Starting with the EU, movement in the currency markets was reduced following the French government confirming it will cut its budget deficit below 3% of GDP two years later than promised. However, the Euro bears couldn’t refuse the opportunity to wake up when an unexpected manufacturing contraction from Germany was announced. This raised fears again that the EU economy was stagnating and sent the EURUSD around 40 pips lower, marginally above Tuesday’s two-year low (1.2570).

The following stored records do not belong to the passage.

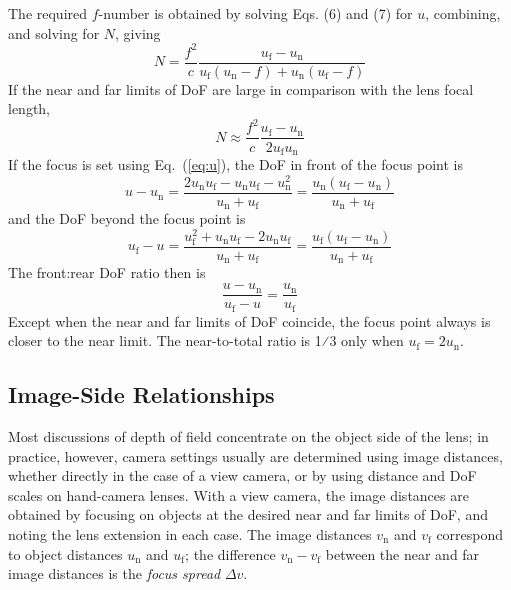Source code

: \documentclass[11pt, oneside]{scrartcl}   	%
\newcommand{\Dv}{\ensuremath{\Delta v}}
\begin{document}
The required $f$-number is obtained by solving Eqs. (6) and (7) for
$u$, combining, and solving for $N$, giving
\begin{equation}
  \label{eq:N}
  N = \frac{f^2}c\frac{u_\mathrm{f} - u_\mathrm{n}}{u_\mathrm{f}(u_\mathrm{n}-f)+u_\mathrm{n}(u_\mathrm{f}-f)}
\end{equation}
If the near and far limits of DoF are large in comparison with the lens focal length,
\begin{equation}
  \label{eq:Napprox}
  N\approx \frac{f^2}c\frac{u_\mathrm{f} - u_\mathrm{n}}{2u_\mathrm{f}u_\mathrm{n}}
\end{equation}
If the focus is set using Eq.~(\ref{eq:u}), the DoF in front of the
focus point is
\begin{equation}
  \label{eq:DOFf}
  u-u_\mathrm{n}=\frac{2u_\mathrm{n}u_\mathrm{f}-u_\mathrm{n}u_\mathrm{f}-u_\mathrm{n}^2}{u_\mathrm{n} + u_\mathrm{f}} = \frac{u_\mathrm{n}(u_\mathrm{f} - u_\mathrm{n})}{u_\mathrm{n} + u_\mathrm{f}}
\end{equation}
and the DoF beyond the focus point is
\begin{equation}
  \label{eq:DOFb}
  u_\mathrm{f} - u = \frac{u_\mathrm{f}^2 +u_\mathrm{n}u_\mathrm{f}-2u_\mathrm{n}u_\mathrm{f}}{u_\mathrm{n} + u_\mathrm{f}} = \frac{u_\mathrm{f}(u_\mathrm{f} - u_\mathrm{n})}{u_\mathrm{n} + u_\mathrm{f}}
\end{equation}
The front:rear DoF ratio then is
\begin{equation}
  \label{eq:frrat}
  \frac{u - u_\mathrm{n}}{u_\mathrm{f} - u} = \frac{u_\mathrm{n}}{u_\mathrm{f}}
\end{equation}
Except when the near and far limits of DoF coincide, the focus point always is closer to the
near limit. The near-to-total ratio is 1⁄3 only when $u_\mathrm{f} = 2u_\mathrm{n}$.

\subsection{Image-Side Relationships}
Most discussions of depth of field concentrate on the object side of the lens; in practice, however, camera settings usually are determined using image distances, whether directly in the case of a view camera, or by using distance and DoF scales on hand-camera lenses. With a view camera, the image distances are obtained by focusing on objects at the desired near and far limits of DoF, and noting the lens extension in each case. The image distances $v_\mathrm{n}$ and $v_\mathrm{f}$ correspond to object distances $u_\mathrm{n}$ and $u_\mathrm{f}$; the difference $v_\mathrm{n}-v_\mathrm{f}$ between the near and far image distances is the \emph{focus spread} $\Dv$.
\end{document}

This unexpected development in Germany will add further pressure on the ECB to increase measures to reinvigorate the EU economy this afternoon, though I remain unconvinced Draghi will act again today. Instead, the ECB will probably provide the Eurodollar at least one month to see if the weaker exchange rate can improve economic performances. If the ECB are confident a weaker exchange rate can improve economic fortunes, then alarm bells ringing in Germany (who contribute 30% of the EU GDP) will certainly lower the euro.
Despite the UK’s impressive fundamentals being showcased again with second quarter GDP being revised upwards to 0.9% lifting the pair as high as 1.6286 on Tuesday, the pair pulled back and hit the 1.6140 support level once again on Wednesday morning. A lack of progress in Westminster regarding Scotland and confirmation of the UK’s first airstrike against the Islamic State encouraged GBPUSD softness. However, there was a surprise when Wednesday’s Markit Manufacturing PMI unexpectedly missed expectations. This is a significant development to keep an eye out for because the survey suggested weakness in the Eurozone was now affecting UK manufacturing demand.

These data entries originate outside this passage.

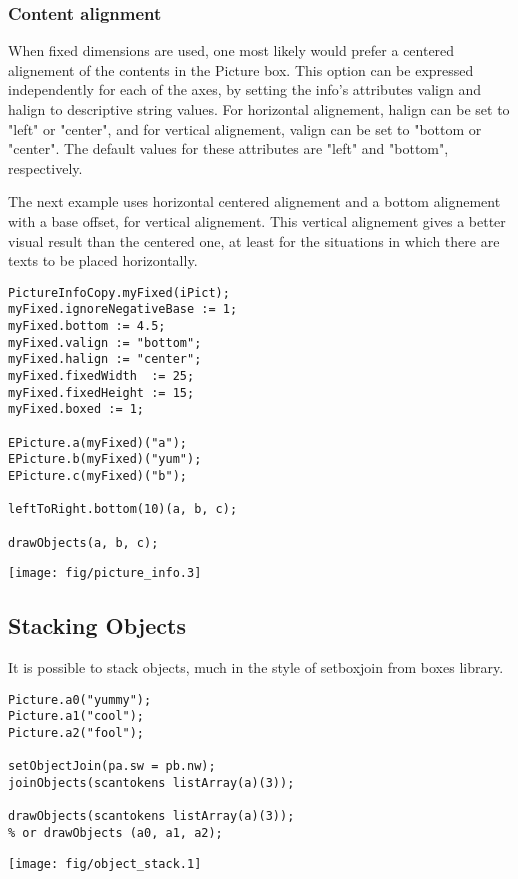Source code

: \documentclass{article}
\newcommand{\code}{\ttfamily}
\begin{document}
\subsubsection{Content alignment}

When fixed dimensions are used, one most likely would prefer a centered alignement of the contents in the 
{\code Picture} box. This option can be expressed independently for each of the axes, 
by setting the {\code info}'s attributes {\code valign} and {\code halign} to descriptive string values. 
For horizontal alignement, {\code halign} can be set to {\code "left"} or {\code "center"}, and for
vertical alignement, {\code valign} can be set to {\code "bottom} or {\code "center"}. The default
values for these attributes are {\code "left"} and {\code "bottom"}, respectively.

The next example uses horizontal centered alignement and a bottom alignement with a {\code 4.5} base offset, for
vertical alignement. This vertical alignement gives a better visual result than the centered one, at
least for the situations in which there are texts to be placed horizontally.

\begin{multicols}{2}
\begin{verbatim}
PictureInfoCopy.myFixed(iPict);
myFixed.ignoreNegativeBase := 1;
myFixed.bottom := 4.5;
myFixed.valign := "bottom";
myFixed.halign := "center";
myFixed.fixedWidth  := 25;
myFixed.fixedHeight := 15;
myFixed.boxed := 1;

EPicture.a(myFixed)("a");
EPicture.b(myFixed)("yum");
EPicture.c(myFixed)("b");

leftToRight.bottom(10)(a, b, c);

drawObjects(a, b, c);
\end{verbatim}
\columnbreak
\hspace{1cm}\texttt{[image: fig/picture\_info.3]}
\end{multicols}

\subsection{Stacking Objects}

It is possible to stack objects, much in the style of {\code setboxjoin}
from {\code boxes} library.

\begin{multicols}{2}
\begin{verbatim}
Picture.a0("yummy");
Picture.a1("cool");
Picture.a2("fool");

setObjectJoin(pa.sw = pb.nw);
joinObjects(scantokens listArray(a)(3));

drawObjects(scantokens listArray(a)(3));
% or drawObjects (a0, a1, a2);
\end{verbatim}
\columnbreak
\hspace{1cm}\texttt{[image: fig/object\_stack.1]}
\end{multicols}
\end{document}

Back in August, Bank of England (BoE) Governor Carney suggested any UK rate rises “will be gradual and limited due to global economic headwinds elsewhere” and the latest Manufacturing Markit PMI has shown how the EU economic woes can impact the UK economy. Despite this, I still expect the BoE to move forward and raise rates as scheduled in Spring. The next UK election is scheduled for May 2015 and I expect the BoE will probably raise rates before then. The US Manufacturing ISM unexpectedly missing forecasts allowed the Cable to bounce from the 1.6164 support, and conclude trading at 1.6184.

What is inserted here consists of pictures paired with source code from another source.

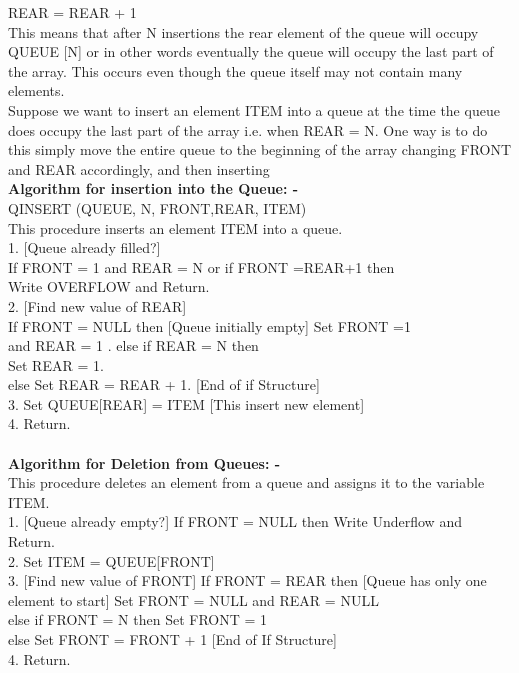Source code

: \documentclass[11pt]{article}            %
\begin{document}
REAR = REAR + 1  \\
This means that after N insertions the rear element of the queue will occupy QUEUE [N] or in other words eventually the queue will occupy the last part of the array. This occurs even though the queue itself may not contain many elements.\\  
Suppose we want to insert an element ITEM into a queue at the time the queue does occupy the last part of the array i.e. when REAR = N. One way is to do this simply move the entire queue to the beginning of the array changing FRONT and REAR accordingly, and then inserting  \\


\textbf{Algorithm for insertion into the Queue: -  }\\
QINSERT (QUEUE, N, FRONT,REAR, ITEM)\\
 This procedure inserts an element ITEM into a queue.  \\
1. [Queue already filled?] \\
If FRONT = 1 and REAR = N or if FRONT =REAR+1 then\\
 Write OVERFLOW and Return.\\
 2. [Find new value of REAR]\\
 If FRONT = NULL then [Queue initially empty] Set FRONT =1\\
 and REAR = 1
. else if REAR = N then\\
 Set REAR = 1.  \\
else Set REAR = REAR + 1. [End of if Structure]\\
 3. Set QUEUE[REAR] = ITEM [This insert new element]\\
 4. Return.  \\ \\


\textbf{Algorithm for Deletion from Queues: - }\\
This procedure deletes an element from a queue and assigns it to the variable ITEM.  \\
1. [Queue already empty?] If FRONT = NULL then Write Underflow and Return.\\
 2. Set ITEM = QUEUE[FRONT] \\
3. [Find new value of FRONT] If FRONT = REAR then [Queue has only one element to start] Set FRONT = NULL and REAR = NULL\\
 else if FRONT = N then Set FRONT = 1\\
 else Set FRONT = FRONT + 1 [End of If Structure]\\
 4. Return. \\ \\  
\end{document}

The USDJPY’s failure to reach resistance around 110.270 proved costly with the pair pulling back to trade as low as 109.251 when the US Manufacturing ISM disappointed. Earlier in the morning session, the pair traded as high as 110.077 but its failure to reach 110.270 suggests the pair is now at risk of a substantial pullback. Both the Stochastic Oscillator and RSI are each indicating the pair is overbought and if Friday’s US employment report fails to impress and thus raise expectations that the Fed will transition to a hawkish bias sooner rather than later, the pair is likely to witness profit taking. Potential support levels for the USDJPY can be found at 108.688, 108.280 and 107.731.
The USD weakness failed to impact the USDCHF rally. The pair traded as high as 0.9595 after rumors circulated that the Swiss National Bank (SNB) had intervened and unofficially purchased the EURCHF, as a commitment to the 1.2000 price floor. Where this pair trades on Thursday really is dependent on how the markets react to the ECB interest rate decision. If the ECB unexpectedly acts or a dovish Draghi comment encourages investors to price in further stimulus, the USDCHF should surpass the 0.9610 resistance level. Nonetheless, if those expecting Draghi to strike again today are left disappointed and this results in Eurodollar purchasing, the USDCHF will likely find support around 0.9512.